EXERCISE OBJECTIVE: If a line in the records below contains the word "when", return that line.

[DATA EXTRACTS — start]

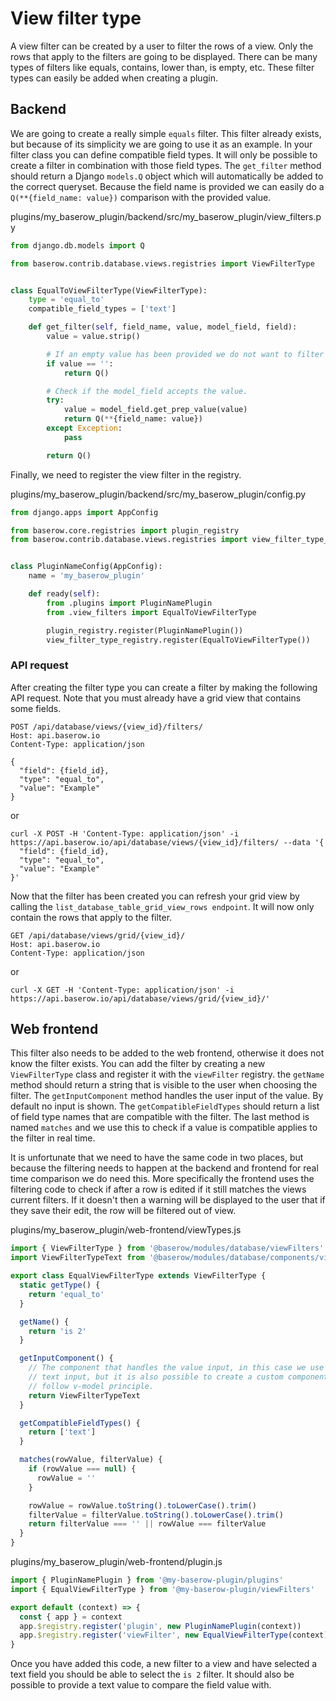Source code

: # View filter type

A view filter can be created by a user to filter the rows of a view. Only the rows that
apply to the filters are going to be displayed. There can be many types of filters like
equals, contains, lower than, is empty, etc. These filter types can easily be added when
creating a plugin.

## Backend

We are going to create a really simple `equals` filter. This filter already exists, but
because of its simplicity we are going to use it as an example. In your filter class you
can define compatible field types. It will only be possible to create a filter in
combination with those field types. The `get_filter` method should return a
Django `models.Q` object which will automatically be added to the correct queryset.
Because the field name is provided we can easily do a `Q(**{field_name: value})`
comparison with the provided value.

plugins/my_baserow_plugin/backend/src/my_baserow_plugin/view_filters.py
```python
from django.db.models import Q

from baserow.contrib.database.views.registries import ViewFilterType


class EqualToViewFilterType(ViewFilterType):
    type = 'equal_to'
    compatible_field_types = ['text']

    def get_filter(self, field_name, value, model_field, field):
        value = value.strip()

        # If an empty value has been provided we do not want to filter at all.
        if value == '':
            return Q()

        # Check if the model_field accepts the value.
        try:
            value = model_field.get_prep_value(value)
            return Q(**{field_name: value})
        except Exception:
            pass

        return Q()
```

Finally, we need to register the view filter in the registry.

plugins/my_baserow_plugin/backend/src/my_baserow_plugin/config.py
```python
from django.apps import AppConfig

from baserow.core.registries import plugin_registry
from baserow.contrib.database.views.registries import view_filter_type_registry


class PluginNameConfig(AppConfig):
    name = 'my_baserow_plugin'

    def ready(self):
        from .plugins import PluginNamePlugin
        from .view_filters import EqualToViewFilterType

        plugin_registry.register(PluginNamePlugin())
        view_filter_type_registry.register(EqualToViewFilterType())
```

### API request

After creating the filter type you can create a filter by making the following API
request. Note that you must already have a grid view that contains some fields.

```
POST /api/database/views/{view_id}/filters/
Host: api.baserow.io
Content-Type: application/json

{
  "field": {field_id},
  "type": "equal_to",
  "value": "Example"
}
```
or
```
curl -X POST -H 'Content-Type: application/json' -i https://api.baserow.io/api/database/views/{view_id}/filters/ --data '{
  "field": {field_id},
  "type": "equal_to",
  "value": "Example"
}'
```

Now that the filter has been created you can refresh your grid view by calling the
`list_database_table_grid_view_rows endpoint`. It will now only contain the rows that
apply to the filter.

```
GET /api/database/views/grid/{view_id}/
Host: api.baserow.io
Content-Type: application/json
```
or
```
curl -X GET -H 'Content-Type: application/json' -i https://api.baserow.io/api/database/views/grid/{view_id}/'
```

## Web frontend

This filter also needs to be added to the web frontend, otherwise it does not know the
filter exists. You can add the filter by creating a new `ViewFilterType` class and
register it with the `viewFilter` registry. the `getName` method should return a string
that is visible to the user when choosing the filter. The `getInputComponent` method
handles the user input of the value. By default no input is shown. The
`getCompatibleFieldTypes` should return a list of field type names that are compatible
with the filter. The last method is named `matches` and we use this to check if a value
is compatible applies to the filter in real time.

It is unfortunate that we need to have the same code in two places, but because the
filtering needs to happen at the backend and frontend for real time comparison we do
need this. More specifically the frontend uses the filtering code to check if after a
row is edited if it still matches the views current filters. If it doesn't then a
warning will be displayed to the user that if they save their edit, the row will be
filtered out of view.

plugins/my_baserow_plugin/web-frontend/viewTypes.js
```javascript
import { ViewFilterType } from '@baserow/modules/database/viewFilters'
import ViewFilterTypeText from '@baserow/modules/database/components/view/ViewFilterTypeText'

export class EqualViewFilterType extends ViewFilterType {
  static getType() {
    return 'equal_to'
  }

  getName() {
    return 'is 2'
  }

  getInputComponent() {
    // The component that handles the value input, in this case we use the existing
    // text input, but it is also possible to create a custom component. It should
    // follow v-model principle.
    return ViewFilterTypeText
  }

  getCompatibleFieldTypes() {
    return ['text']
  }

  matches(rowValue, filterValue) {
    if (rowValue === null) {
      rowValue = ''
    }

    rowValue = rowValue.toString().toLowerCase().trim()
    filterValue = filterValue.toString().toLowerCase().trim()
    return filterValue === '' || rowValue === filterValue
  }
}
```

plugins/my_baserow_plugin/web-frontend/plugin.js
```javascript
import { PluginNamePlugin } from '@my-baserow-plugin/plugins'
import { EqualViewFilterType } from '@my-baserow-plugin/viewFilters'

export default (context) => {
  const { app } = context
  app.$registry.register('plugin', new PluginNamePlugin(context))
  app.$registry.register('viewFilter', new EqualViewFilterType(context))
}
```

Once you have added this code, a new filter to a view and have selected a
text field you should be able to select the `is 2` filter. It should also be possible to
provide a text value to compare the field value with.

[DATA EXTRACTS — finish]

RESPONSE TO THE EXERCISE:
equals, contains, lower than, is empty, etc. These filter types can easily be added when
that is visible to the user when choosing the filter. The `getInputComponent` method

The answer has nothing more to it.